In many industrial systems, such as computer and telecommunications systems, there is a need for making a large number of electrical interconnections between a plurality of points of interest. It is generally desirable to achieve reliable connections (i.e. with low connection failure rates), with good electrical properties, and to be able to dispose such connections within a small area to address space limitations. Various prior art approaches have been attempted which experience limitations in one or more of the above-mentioned characteristics.
One prior art approach is that of Printed Wire Board (PWB) flex circuits. PWB flex circuits are generally easy to manufacture if they have wide lines and traces. However, such circuits are generally difficult to manufacture in volume when fine lines, high density, and/or tight impedance controls are required. Moreover, if tight impedance controls are required, yield losses are generally high in volume production due primarily to variations in the etch processes.
FIG. 1 is a section view of a strip line flex circuit 100 for high speed high density applications according to a prior art solution. Conductive traces 102 are shown with a dashed line. Ground planes 101 and 103 are shown running parallel to traces 102.
FIG. 2 is a top view of a center line cross-section of the strip line flex circuit depicted in FIG. 1. A number 200 of parallel traces 201 may be seen in the top view of FIG. 2. Generally, the width of and spacing between traces 201 may be important features in determining electrical properties of the structure such as characteristic impedance, resistance, skin effect losses, and crosstalk between the traces.
FIG. 3 depicts sectional views 300 of four possible conductive trace geometries. The three columns separated by ideal spaces 306 are generally equivalent. Accordingly, the four trace geometries depicted in the rightmost column 301 will be discussed herein. Trace 302 generally represents an ideal trace geometry, which although highly desirable, is very difficult to achieve in a typical etch process. Trace 303 generally represents a desirable trace geometry which may be achieved with careful process control and with some yield loss. Trace 304 depicts a trace from which an excessive amount of conductive material, such as copper, has been removed. Trace 304 will generally experience excessive direct current (d.c.) resistance, increased skin effect losses, and undesirably high characteristic impedance. Element 305 depicts an under-etched trace. Such an under-etched trace will generally have excessive crosstalk and lower than ideal characteristic impedance.

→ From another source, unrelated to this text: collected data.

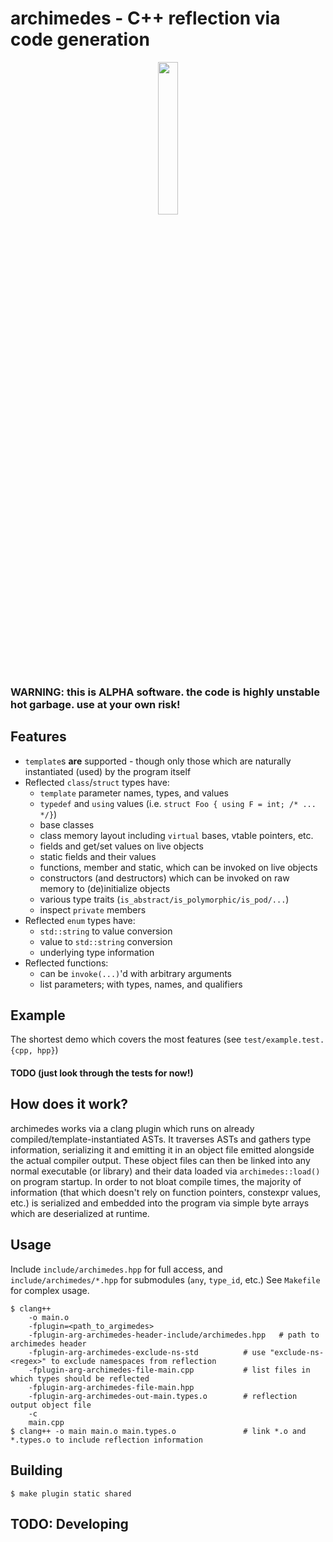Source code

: # archimedes - C++ reflection via code generation

<p align="center">
<img src="https://github.com/jdah/archimedes/raw/master/images/icon.png" width=25% height=25%>
</p>

### WARNING: this is ALPHA software. the code is highly unstable hot garbage. use at your own risk!

## Features
* `template`s **are** supported - though only those which are naturally instantiated (used) by the program itself
* Reflected `class`/`struct` types have:
	* `template` parameter names, types, and values
	* `typedef` and `using` values (i.e. `struct Foo { using F = int; /* ... */}`)
	* base classes
	* class memory layout including `virtual` bases, vtable pointers, etc.
	* fields and get/set values on live objects
	* static fields and their values
	* functions, member and static, which can be invoked on live objects
	* constructors (and destructors) which can be invoked on raw memory to (de)initialize objects
	* various type traits (`is_abstract/is_polymorphic/is_pod/...`)
	* inspect `private` members
* Reflected `enum` types have:
	* `std::string` to value conversion
	* value to `std::string` conversion
	* underlying type information
* Reflected functions:
	* can be `invoke(...)`'d with arbitrary arguments
	* list parameters; with types, names, and qualifiers

## Example
The shortest demo which covers the most features (see `test/example.test.{cpp, hpp}`)

#### TODO (just look through the tests for now!)

## How does it work?
archimedes works via a clang plugin which runs on already compiled/template-instantiated ASTs.
It traverses ASTs and gathers type information, serializing it and emitting it in an object file emitted alongside the actual compiler output.
These object files can then be linked into any normal executable (or library) and their data loaded via `archimedes::load()` on program startup.
In order to not bloat compile times, the majority of information (that which doesn't rely on function pointers, constexpr values, etc.) is
serialized and embedded into the program via simple byte arrays which are deserialized at runtime.

## Usage
Include `include/archimedes.hpp` for full access, and `include/archimedes/*.hpp` for submodules (`any`, `type_id`, etc.)
See `Makefile` for complex usage.

```
$ clang++
	-o main.o
	-fplugin=<path_to_argimedes>
	-fplugin-arg-archimedes-header-include/archimedes.hpp 	# path to archimedes header
	-fplugin-arg-archimedes-exclude-ns-std 			# use "exclude-ns-<regex>" to exclude namespaces from reflection
	-fplugin-arg-archimedes-file-main.cpp 			# list files in which types should be reflected
	-fplugin-arg-archimedes-file-main.hpp
	-fplugin-arg-archimedes-out-main.types.o 		# reflection output object file
	-c
	main.cpp
$ clang++ -o main main.o main.types.o 				# link *.o and *.types.o to include reflection information
```

## Building
`$ make plugin static shared`

## TODO: Developing
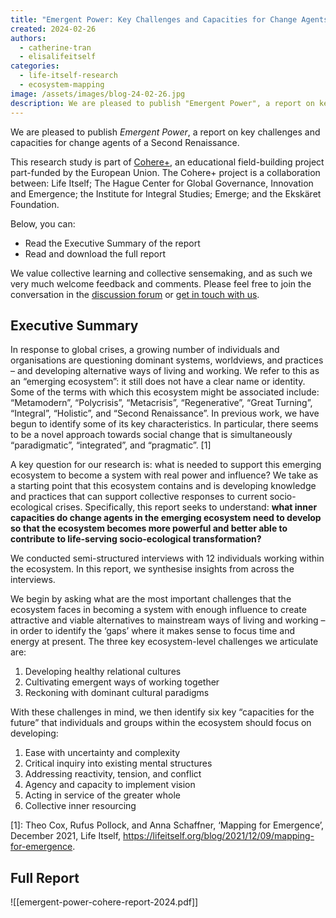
 ```yaml
---
title: "Emergent Power: Key Challenges and Capacities for Change Agents of a Second Renaissance - a new report"
created: 2024-02-26
authors:
  - catherine-tran
  - elisalifeitself
categories:
  - life-itself-research
  - ecosystem-mapping
image: /assets/images/blog-24-02-26.jpg
description: We are pleased to publish "Emergent Power", a report on key challenges and capacities for change agents of a Second Renaissance.
---
```

We are pleased to publish *Emergent Power*, a report on key challenges and capacities for change agents of a Second Renaissance. 

This research study is part of [Cohere+](https://lifeitself.org/blog/2023/08/30/cohere-erasmus-mapping-announce), an educational field-building project part-funded by the European Union. The Cohere+ project is a collaboration between: Life Itself; The Hague Center for Global Governance, Innovation and Emergence; the Institute for Integral Studies; Emerge; and the Ekskäret Foundation.

Below, you can:
- Read the Executive Summary of the report
- Read and download the full report

We value collective learning and collective sensemaking, and as such we very much welcome feedback and comments. Please feel free to join the conversation in the [discussion forum](https://github.com/orgs/life-itself/discussions/1060) or [get in touch with us](https://lifeitself.org/contact).

## Executive Summary

In response to global crises, a growing number of individuals and organisations are
questioning dominant systems, worldviews, and practices – and developing alternative ways of living and working. We refer to this as an “emerging ecosystem”: it still does not have a clear name or identity. Some of the terms with which this ecosystem might be associated include: “Metamodern”, “Polycrisis”, “Metacrisis”, “Regenerative”, “Great Turning”, “Integral”, “Holistic”, and “Second Renaissance”. In previous work, we have begun to identify some of its key characteristics. In particular, there seems to be a novel approach towards social change that is simultaneously “paradigmatic”, “integrated”, and “pragmatic”. [1]

A key question for our research is: what is needed to support this emerging ecosystem to become a system with real power and influence? We take as a starting point that this ecosystem contains and is developing knowledge and practices that can support collective responses to current socio-ecological crises. Specifically, this report seeks to understand: **what inner capacities do change agents in the emerging ecosystem need to develop so that the ecosystem becomes more powerful and better able to contribute to life-serving socio-ecological transformation?**

We conducted semi-structured interviews with 12 individuals working within the
ecosystem. In this report, we synthesise insights from across the interviews.

We begin by asking what are the most important challenges that the ecosystem faces in becoming a system with enough influence to create attractive and viable alternatives to mainstream ways of living and working – in order to identify the ‘gaps’ where it makes sense to focus time and energy at present. The three key ecosystem-level challenges we articulate are:

1. Developing healthy relational cultures
2. Cultivating emergent ways of working together
3. Reckoning with dominant cultural paradigms

With these challenges in mind, we then identify six key “capacities for the future” that individuals and groups within the ecosystem should focus on developing:

1. Ease with uncertainty and complexity
2. Critical inquiry into existing mental structures
3. Addressing reactivity, tension, and conflict
4. Agency and capacity to implement vision
5. Acting in service of the greater whole
6. Collective inner resourcing

[1]: Theo Cox, Rufus Pollock, and Anna Schaffner, ‘Mapping for Emergence’, December 2021, Life Itself, https://lifeitself.org/blog/2021/12/09/mapping-for-emergence.

## Full Report

![[emergent-power-cohere-report-2024.pdf]]

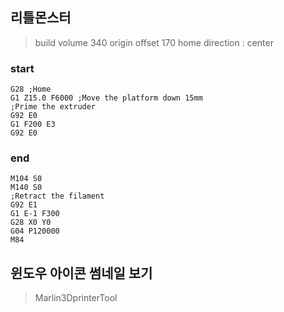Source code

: ## 리틀몬스터

>build volume 340
>origin offset 170
>home direction : center

### start
```
G28 ;Home
G1 Z15.0 F6000 ;Move the platform down 15mm
;Prime the extruder
G92 E0
G1 F200 E3
G92 E0
```
### end
```
M104 S0
M140 S0
;Retract the filament
G92 E1
G1 E-1 F300
G28 X0 Y0
G04 P120000
M84
```

## 윈도우 아이콘 썸네일 보기
> Marlin3DprinterTool 




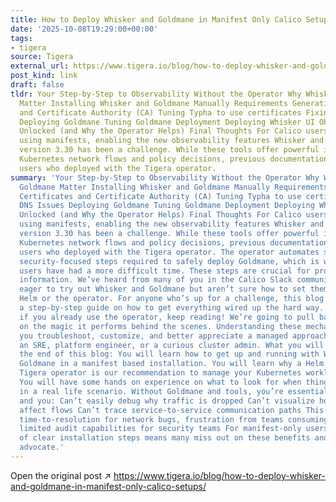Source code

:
 ```yaml
---
title: How to Deploy Whisker and Goldmane in Manifest Only Calico Setups
date: '2025-10-08T19:29:00+00:00'
tags:
- tigera
source: Tigera
external_url: https://www.tigera.io/blog/how-to-deploy-whisker-and-goldmane-in-manifest-only-calico-setups/
post_kind: link
draft: false
tldr: Your Step-by-Step to Observability Without the Operator Why Whisker and Goldmane
  Matter Installing Whisker and Goldmane Manually Requirements Generating Certificates
  and Certificate Authority (CA) Tuning Typha to use certificates Fixing DNS Issues
  Deploying Goldmane Tuning Goldmane Deployment Deploying Whisker UI Observability
  Unlocked (and Why the Operator Helps) Final Thoughts For Calico users who install
  using manifests, enabling the new observability features Whisker and Goldmane from
  version 3.30 has been a challenge. While these tools offer powerful insights into
  Kubernetes network flows and policy decisions, previous documentation was only for
  users who deployed with the Tigera operator.
summary: 'Your Step-by-Step to Observability Without the Operator Why Whisker and
  Goldmane Matter Installing Whisker and Goldmane Manually Requirements Generating
  Certificates and Certificate Authority (CA) Tuning Typha to use certificates Fixing
  DNS Issues Deploying Goldmane Tuning Goldmane Deployment Deploying Whisker UI Observability
  Unlocked (and Why the Operator Helps) Final Thoughts For Calico users who install
  using manifests, enabling the new observability features Whisker and Goldmane from
  version 3.30 has been a challenge. While these tools offer powerful insights into
  Kubernetes network flows and policy decisions, previous documentation was only for
  users who deployed with the Tigera operator. The operator automates several advanced,
  security-focused steps required to safely deploy Goldmane, which is why manifest
  users have had a more difficult time. These steps are crucial for protecting sensitive
  information. We’ve heard from many of you in the Calico Slack community: you’re
  eager to try out Whisker and Goldmane but aren’t sure how to set them up without
  Helm or the operator. For anyone who’s up for a challenge, this blog post provides
  a step-by-step guide on how to get everything wired up the hard way. However, even
  if you already use the operator, keep reading! We’re going to pull back the curtain
  on the magic it performs behind the scenes. Understanding these mechanics will help
  you troubleshoot, customize, and better appreciate a managed approach, whether you’re
  an SRE, platform engineer, or a curious cluster admin. What you will achieve at
  the end of this blog: You will learn how to get up and running with Whisker and
  Goldmane in a manifest based installation. You will learn why a Helm chart or the
  Tigera operator is our recommendation to manage your Kubernetes workloads at scale.
  You will have some hands on experience on what to look for when things are deployed
  in a real life scenario. Without Goldmane and tools, you’re essentially flying blind
  and you: Can’t easily debug why traffic is dropped Can’t visualize how policies
  affect flows Can’t trace service-to-service communication paths This leads to increased
  time-to-resolution for network bugs, frustration from teams consuming the platform,
  limited audit capabilities for security teams For manifest-only users, the lack
  of clear installation steps means many miss out on these benefits and as a developer
  advocate.'
---
```

Open the original post ↗ https://www.tigera.io/blog/how-to-deploy-whisker-and-goldmane-in-manifest-only-calico-setups/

High speed data cables have been employed to provide interconnection having superior electrical signal characteristics. However, the use of such cabling is generally more expensive to implement for transmission of a given set of signals than is printed wire board flex circuit. Moreover, connectors used to connect such data cables to a board generally provide lower signal density than do flex circuits. Furthermore, such cable connectors are commonly the cause of impedance mismatches, crosstalk, and skew.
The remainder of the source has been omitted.